What Is the SOX Index?
SOX stands for the PHLX Semiconductor Sector Index.
It is a Nasdaq-related index that tracks major semiconductor stocks.
The index itself is not a product investors directly buy. In practice, investors gain exposure through ETFs, mutual funds, or individual semiconductor stocks.
SOX is best understood as a measuring tool for the temperature of the semiconductor sector.
Why It Matters
Semiconductors are used in:
- AI servers
- GPUs
- data centers
- smartphones
- PCs
- automobiles
- industrial equipment
- home appliances
In recent years, generative AI and data-center investment have become major drivers. NVIDIA GPUs, Broadcom networking chips, AMD accelerators, TSMC manufacturing, and ASML equipment are all part of the broader semiconductor supply chain.
When SOX rises, investors may be pricing in strong AI investment, data-center demand, and an improving semiconductor cycle.
When SOX falls sharply, markets may be worried about slowing AI investment, inventory adjustment, weak device demand, or a peak in capital spending.
Major Constituents
The SOX Index includes 30 semiconductor-related companies listed in the U.S. market. Constituents are reviewed periodically.
Representative names include:
- NVIDIA
- Advanced Micro Devices
- Broadcom
- Intel
- Qualcomm
- Texas Instruments
- Micron Technology
- Applied Materials
- Lam Research
- ASML Holding
SOX is not limited to U.S.-headquartered companies. It includes semiconductor-related companies listed in the U.S., including non-U.S. firms such as ASML.
Difference From Nasdaq-100
| Item | SOX Index | Nasdaq-100 |
|---|---|---|
| Main focus | Semiconductor-related companies | Large non-financial Nasdaq companies |
| Number of names | 30 | 100 |
| Sector diversification | Low | Higher |
| Volatility | Often high | More diversified |
| Main themes | Semiconductors, AI, capex | Tech, consumer, communications, healthcare |
The Nasdaq-100 includes Apple, Microsoft, Amazon, Meta, Alphabet, and other large growth companies.

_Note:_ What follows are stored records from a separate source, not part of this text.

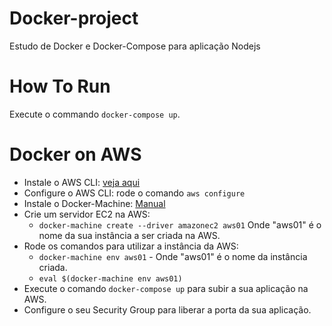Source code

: # Docker-project

Estudo de Docker e Docker-Compose para aplicação Nodejs

# How To Run

Execute o commando `docker-compose up`.

# Docker on AWS

- Instale o AWS CLI: [veja aqui](https://docs.aws.amazon.com/pt_br/cli/latest/userguide/cli-chap-install.html)
- Configure o AWS CLI: rode o comando `aws configure`
- Instale o Docker-Machine: [Manual](https://docs.docker.com/machine/install-machine/)
- Crie um servidor EC2 na AWS: 
  - `docker-machine create --driver amazonec2 aws01`
  Onde "aws01" é o nome da sua instância a ser criada na AWS.
- Rode os comandos para utilizar a instância da AWS:
  - `docker-machine env aws01` - Onde "aws01" é o nome da instância criada.
  - `eval $(docker-machine env aws01)`
- Execute o comando `docker-compose up` para subir a sua aplicação na AWS.
- Configure o seu Security Group para liberar a porta da sua aplicação.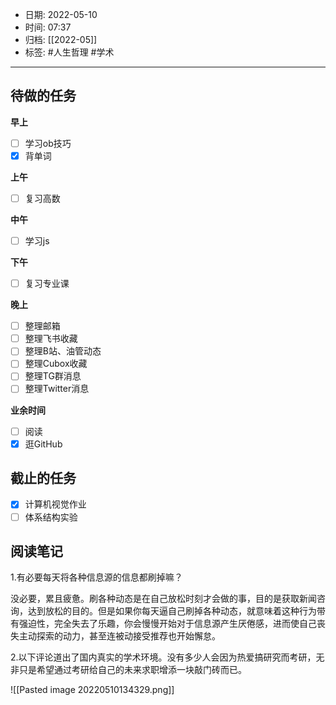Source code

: - 日期: 2022-05-10
- 时间: 07:37
- 归档: [[2022-05]]
- 标签: #人生哲理 #学术
---

## 待做的任务

**早上**

- [ ] 学习ob技巧
- [x] 背单词

**上午**

- [ ] 复习高数

**中午**

- [ ] 学习js

**下午**

- [ ] 复习专业课

**晚上**

- [ ] 整理邮箱
- [ ] 整理飞书收藏
- [ ] 整理B站、油管动态
- [ ] 整理Cubox收藏
- [ ] 整理TG群消息
- [ ] 整理Twitter消息

**业余时间**

- [ ] 阅读 
- [x] 逛GitHub

## 截止的任务

- [x] 计算机视觉作业
- [ ] 体系结构实验

## 阅读笔记

1.有必要每天将各种信息源的信息都刷掉嘛？

没必要，累且疲惫。刷各种动态是在自己放松时刻才会做的事，目的是获取新闻咨询，达到放松的目的。但是如果你每天逼自己刷掉各种动态，就意味着这种行为带有强迫性，完全失去了乐趣，你会慢慢开始对于信息源产生厌倦感，进而使自己丧失主动探索的动力，甚至连被动接受推荐也开始懈怠。

2.以下评论道出了国内真实的学术环境。没有多少人会因为热爱搞研究而考研，无非只是希望通过考研给自己的未来求职增添一块敲门砖而已。

![[Pasted image 20220510134329.png]]

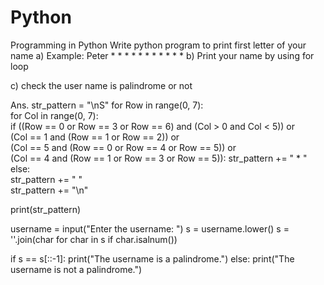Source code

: # Python
Programming in Python
Write python program to print first letter of your name 
a) Example: Peter
               *      *
               *             *
               *              *
               *      *
               *
               *
               *
b) Print your name by using for loop

c) check the user name is palindrome or not

Ans.
str_pattern = "\nS" 
for Row in range(0, 7):    
    for Col in range(0, 7):     
        if ((Row == 0 or Row == 3 or Row == 6) and (Col > 0 and Col < 5)) or \
           (Col == 1 and (Row == 1 or Row == 2)) or \
           (Col == 5 and (Row == 0 or Row == 4 or Row == 5)) or \
           (Col == 4 and (Row == 1 or Row == 3 or Row == 5)):
            str_pattern += " * "    
        else:      
            str_pattern += "  "    
    str_pattern += "\n"    

print(str_pattern)

username = input("Enter the username: ")
s = username.lower() 
s = ''.join(char for char in s if char.isalnum())

if s == s[::-1]:
    print("The username is a palindrome.")
else:
    print("The username is not a palindrome.")

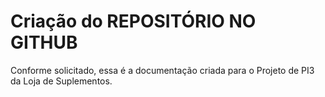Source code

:# Criação do REPOSITÓRIO NO GITHUB

Conforme solicitado, essa é a documentação criada para o Projeto de PI3 da Loja de Suplementos.

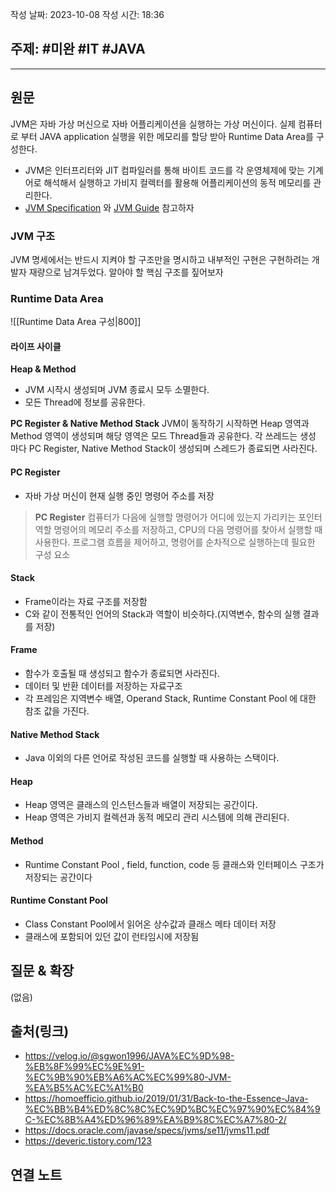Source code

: 
작성 날짜: 2023-10-08
작성 시간: 18:36

## 주제: #미완 #IT #JAVA 

----
## 원문
JVM은 자바 가상 머신으로 자바 어플리케이션을 실행하는 가상 머신이다. 실제 컴퓨터로 부터 JAVA application 실행을 위한 메모리를 할당 받아 Runtime Data Area를 구성한다.

- JVM은 인터프리터와 JIT 컴파일러를 통해 바이트 코드를 각 운영체제에 맞는 기계어로 해석해서 실행하고 가비지 컬렉터를 활용해 어플리케이션의 동적 메모리를 관리한다.
- [JVM Specification](https://docs.oracle.com/javase/specs/jvms/se11/jvms11.pdf) 와 [JVM Guide](https://docs.oracle.com/en/java/javase/11/vm/java-virtual-machine-technology-overview.html#JSJVM-GUID-982B244A-9B01-479A-8651-CB6475019281) 참고하자

### JVM 구조
JVM 명세에서는 반드시 지켜야 할 구조만을 명시하고 내부적인 구현은 구현하려는 개발자 재량으로 남겨두었다. 알아야 할 핵심 구조를 짚어보자

### Runtime Data Area
![[Runtime Data Area 구성|800]]


#### 라이프 사이클

**Heap & Method**
- JVM 시작시 생성되며 JVM 종료시 모두 소멸한다.
- 모든 Thread에 정보를 공유한다.

**PC Register & Native Method Stack**
JVM이 동작하기 시작하면 Heap 영역과 Method 영역이 생성되며 해당 영역은 모드 Thread들과 공유한다.
각 쓰레드는 생성 마다 PC Register, Native Method Stack이 생성되며 스레드가 종료되면 사라진다.

#### PC Register
- 자바 가상 머신이 현재 실행 중인 명령어 주소를 저장

> **PC Register**
>컴퓨터가 다음에 실행할 명령어가 어디에 있는지 가리키는 포인터 역할
>명령어의 메모리 주소를 저장하고, CPU의 다음 명령어를 찾아서 실행할 때 사용한다.
>프로그램 흐름을 제어하고, 명령어를 순차적으로 실행하는데 필요한 구성 요소 

#### Stack
- Frame이라는 자료 구조를 저장함
- C와 같이 전통적인 언어의 Stack과 역할이 비슷하다.(지역변수, 함수의 실행 결과를 저장)

#### Frame
- 함수가 호출될 때 생성되고 함수가 종료되면 사라진다.
- 데이터 및 반환 데이터를 저장하는 자료구조
- 각 프레임은 지역변수 배열, Operand Stack, Runtime Constant Pool 에 대한 참조 값을 가진다.

#### Native Method Stack
- Java 이외의 다른 언어로 작성된 코드를 실행할 때 사용하는 스택이다.

#### Heap
- Heap 영역은 클래스의 인스턴스들과 배열이 저장되는 공간이다.
- Heap 영역은 가비지 컬렉션과 동적 메모리 관리 시스템에 의해 관리된다.


#### Method
- Runtime Constant Pool , field, function, code 등 클래스와 인터페이스 구조가 저장되는 공간이다

#### Runtime Constant Pool
 
- Class Constant Pool에서 읽어온 상수값과 클래스 메타 데이터 저장
- 클래스에 포함되어 있던 값이 런타임시에 저장됨

## 질문 & 확장

(없음)

## 출처(링크)
- https://velog.io/@sgwon1996/JAVA%EC%9D%98-%EB%8F%99%EC%9E%91-%EC%9B%90%EB%A6%AC%EC%99%80-JVM-%EA%B5%AC%EC%A1%B0
- https://homoefficio.github.io/2019/01/31/Back-to-the-Essence-Java-%EC%BB%B4%ED%8C%8C%EC%9D%BC%EC%97%90%EC%84%9C-%EC%8B%A4%ED%96%89%EA%B9%8C%EC%A7%80-2/
- https://docs.oracle.com/javase/specs/jvms/se11/jvms11.pdf
- https://deveric.tistory.com/123
## 연결 노트










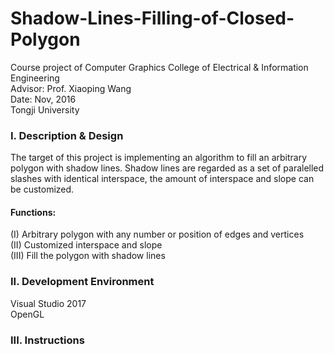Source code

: # Shadow-Lines-Filling-of-Closed-Polygon
  Course project of Computer Graphics 
  College of Electrical & Information Engineering  
  Advisor: Prof. Xiaoping Wang  
  Date: Nov, 2016  
  Tongji University
  
### I. Description & Design
  The target of this project is implementing an algorithm to fill an arbitrary polygon with shadow lines. Shadow lines are regarded as a set of paralelled slashes with identical interspace, the amount of interspace and slope can be customized.  
   #### Functions:
  (I) Arbitrary polygon with any number or position of edges and vertices  
  (II) Customized interspace and slope  
  (III) Fill the polygon with shadow lines  
### II. Development Environment  
  Visual Studio 2017  
  OpenGL
### III. Instructions
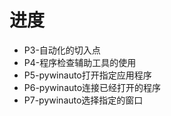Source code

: # 进度
* P3-自动化的切入点
* P4-程序检查辅助工具的使用
* P5-pywinauto打开指定应用程序
* P6-pywinauto连接已经打开的程序
* P7-pywinauto选择指定的窗口
<!--stackedit_data:
eyJoaXN0b3J5IjpbMTc4MzU4Njg5MSwtMTE4Nzc2MTAwOCwtMT
U1ODM0NjA5Niw1NDE3MTUyNzQsMjIyNzg0MTE5LC0xMzgyOTEw
MzcxXX0=
-->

SOX is much more concentrated in semiconductors.
Why Investors Watch SOX
Direct exposure to AI growth
AI demand drives GPUs, HBM, networking chips, advanced packaging, and semiconductor equipment.
SOX tends to reflect those expectations directly.
A sector-wide view
Watching NVIDIA alone is not enough. SOX helps investors see whether money is flowing into the whole semiconductor sector or only into a few winners.
Relevance to Japanese stocks
SOX often affects Japanese semiconductor-related stocks such as Tokyo Electron, Advantest, Lasertec, Disco, and SCREEN.
Japanese investors often watch the previous night's SOX move before the Tokyo market opens.
Risks
SOX is concentrated and cyclical.
Risks include:
- AI investment slowdown
- semiconductor inventory correction
- smartphone and PC weakness
- equipment capex cuts
- high valuation
- interest-rate pressure on growth stocks
It is not the same as a broad global equity index or the S&P 500.
Conclusion
The SOX Index is a key benchmark for semiconductor stocks and a useful thermometer for AI and data-center investment. It can rise sharply when the semiconductor cycle is strong, but it can also fall quickly when expectations reverse. Beginners should understand both its growth exposure and its volatility.